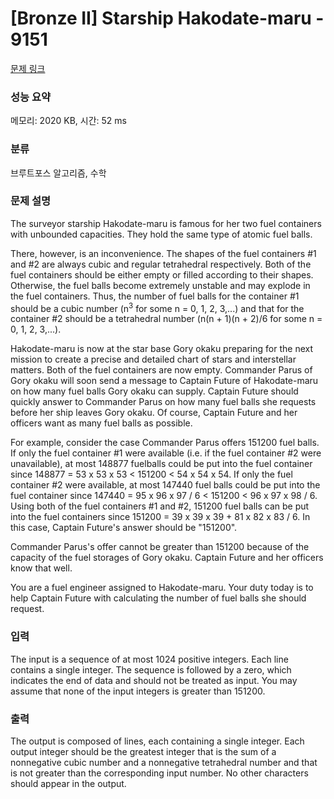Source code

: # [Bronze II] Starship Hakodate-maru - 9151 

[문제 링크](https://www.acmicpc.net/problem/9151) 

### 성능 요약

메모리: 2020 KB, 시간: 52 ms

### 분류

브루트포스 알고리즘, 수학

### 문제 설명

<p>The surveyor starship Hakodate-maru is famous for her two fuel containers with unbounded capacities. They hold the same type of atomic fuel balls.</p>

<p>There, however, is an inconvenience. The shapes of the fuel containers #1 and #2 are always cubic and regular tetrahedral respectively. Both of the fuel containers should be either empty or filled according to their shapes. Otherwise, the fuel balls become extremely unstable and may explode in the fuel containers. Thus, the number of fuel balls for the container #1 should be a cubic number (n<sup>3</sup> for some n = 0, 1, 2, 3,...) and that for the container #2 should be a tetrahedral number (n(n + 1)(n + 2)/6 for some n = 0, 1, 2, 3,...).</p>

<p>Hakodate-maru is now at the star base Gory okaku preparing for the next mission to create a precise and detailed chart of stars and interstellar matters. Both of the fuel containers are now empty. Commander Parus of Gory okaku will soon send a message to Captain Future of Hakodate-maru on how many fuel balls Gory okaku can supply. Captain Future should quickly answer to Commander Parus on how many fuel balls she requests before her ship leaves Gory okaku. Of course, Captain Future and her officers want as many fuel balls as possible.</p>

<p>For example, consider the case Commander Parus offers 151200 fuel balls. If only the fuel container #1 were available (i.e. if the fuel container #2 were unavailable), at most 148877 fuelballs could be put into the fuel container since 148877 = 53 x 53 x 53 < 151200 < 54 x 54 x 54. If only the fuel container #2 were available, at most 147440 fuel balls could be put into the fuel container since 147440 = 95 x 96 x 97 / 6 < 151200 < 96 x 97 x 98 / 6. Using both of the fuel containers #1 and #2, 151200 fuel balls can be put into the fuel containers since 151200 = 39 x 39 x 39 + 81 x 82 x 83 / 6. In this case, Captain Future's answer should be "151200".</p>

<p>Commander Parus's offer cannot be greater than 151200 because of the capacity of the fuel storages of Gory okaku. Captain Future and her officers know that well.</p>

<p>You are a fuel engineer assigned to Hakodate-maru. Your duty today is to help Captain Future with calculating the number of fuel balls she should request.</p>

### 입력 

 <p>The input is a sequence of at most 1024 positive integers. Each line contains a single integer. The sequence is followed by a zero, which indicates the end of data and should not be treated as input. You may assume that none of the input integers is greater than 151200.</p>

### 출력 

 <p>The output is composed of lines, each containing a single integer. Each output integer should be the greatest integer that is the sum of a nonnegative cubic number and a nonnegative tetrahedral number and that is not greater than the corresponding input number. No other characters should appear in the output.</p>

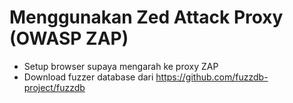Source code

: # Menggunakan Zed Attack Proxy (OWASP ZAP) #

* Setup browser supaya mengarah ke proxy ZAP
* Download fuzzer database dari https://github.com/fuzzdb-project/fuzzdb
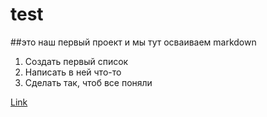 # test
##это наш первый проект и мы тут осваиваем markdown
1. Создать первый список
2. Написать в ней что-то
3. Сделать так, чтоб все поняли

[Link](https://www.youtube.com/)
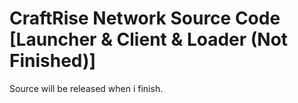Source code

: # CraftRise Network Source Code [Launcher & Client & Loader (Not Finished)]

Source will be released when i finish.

THE PROBLEM: Please set down the records above word for word and omit their pictures.

RESPONSE:
Source code

: # [Bronze II] Starship Hakodate-maru - 9151 

[문제 링크](https://www.acmicpc.net/problem/9151) 

### 성능 요약

메모리: 2020 KB, 시간: 52 ms

### 분류

브루트포스 알고리즘, 수학

### 문제 설명

<p>The surveyor starship Hakodate-maru is famous for her two fuel containers with unbounded capacities. They hold the same type of atomic fuel balls.</p>

<p>There, however, is an inconvenience. The shapes of the fuel containers #1 and #2 are always cubic and regular tetrahedral respectively. Both of the fuel containers should be either empty or filled according to their shapes. Otherwise, the fuel balls become extremely unstable and may explode in the fuel containers. Thus, the number of fuel balls for the container #1 should be a cubic number (n<sup>3</sup> for some n = 0, 1, 2, 3,...) and that for the container #2 should be a tetrahedral number (n(n + 1)(n + 2)/6 for some n = 0, 1, 2, 3,...).</p>

<p>Hakodate-maru is now at the star base Gory okaku preparing for the next mission to create a precise and detailed chart of stars and interstellar matters. Both of the fuel containers are now empty. Commander Parus of Gory okaku will soon send a message to Captain Future of Hakodate-maru on how many fuel balls Gory okaku can supply. Captain Future should quickly answer to Commander Parus on how many fuel balls she requests before her ship leaves Gory okaku. Of course, Captain Future and her officers want as many fuel balls as possible.</p>

<p>For example, consider the case Commander Parus offers 151200 fuel balls. If only the fuel container #1 were available (i.e. if the fuel container #2 were unavailable), at most 148877 fuelballs could be put into the fuel container since 148877 = 53 x 53 x 53 < 151200 < 54 x 54 x 54. If only the fuel container #2 were available, at most 147440 fuel balls could be put into the fuel container since 147440 = 95 x 96 x 97 / 6 < 151200 < 96 x 97 x 98 / 6. Using both of the fuel containers #1 and #2, 151200 fuel balls can be put into the fuel containers since 151200 = 39 x 39 x 39 + 81 x 82 x 83 / 6. In this case, Captain Future's answer should be "151200".</p>

<p>Commander Parus's offer cannot be greater than 151200 because of the capacity of the fuel storages of Gory okaku. Captain Future and her officers know that well.</p>

<p>You are a fuel engineer assigned to Hakodate-maru. Your duty today is to help Captain Future with calculating the number of fuel balls she should request.</p>

### 입력 

 <p>The input is a sequence of at most 1024 positive integers. Each line contains a single integer. The sequence is followed by a zero, which indicates the end of data and should not be treated as input. You may assume that none of the input integers is greater than 151200.</p>

### 출력 

 <p>The output is composed of lines, each containing a single integer. Each output integer should be the greatest integer that is the sum of a nonnegative cubic number and a nonnegative tetrahedral number and that is not greater than the corresponding input number. No other characters should appear in the output.</p>

Source code

: # Menggunakan Zed Attack Proxy (OWASP ZAP) #

* Setup browser supaya mengarah ke proxy ZAP
* Download fuzzer database dari https://github.com/fuzzdb-project/fuzzdb
 # test
##это наш первый проект и мы тут осваиваем markdown
1. Создать первый список
2. Написать в ней что-то
3. Сделать так, чтоб все поняли

[Link](https://www.youtube.com/)
Source code

: # CraftRise Network Source Code [Launcher & Client & Loader (Not Finished)]

Source will be released when i finish.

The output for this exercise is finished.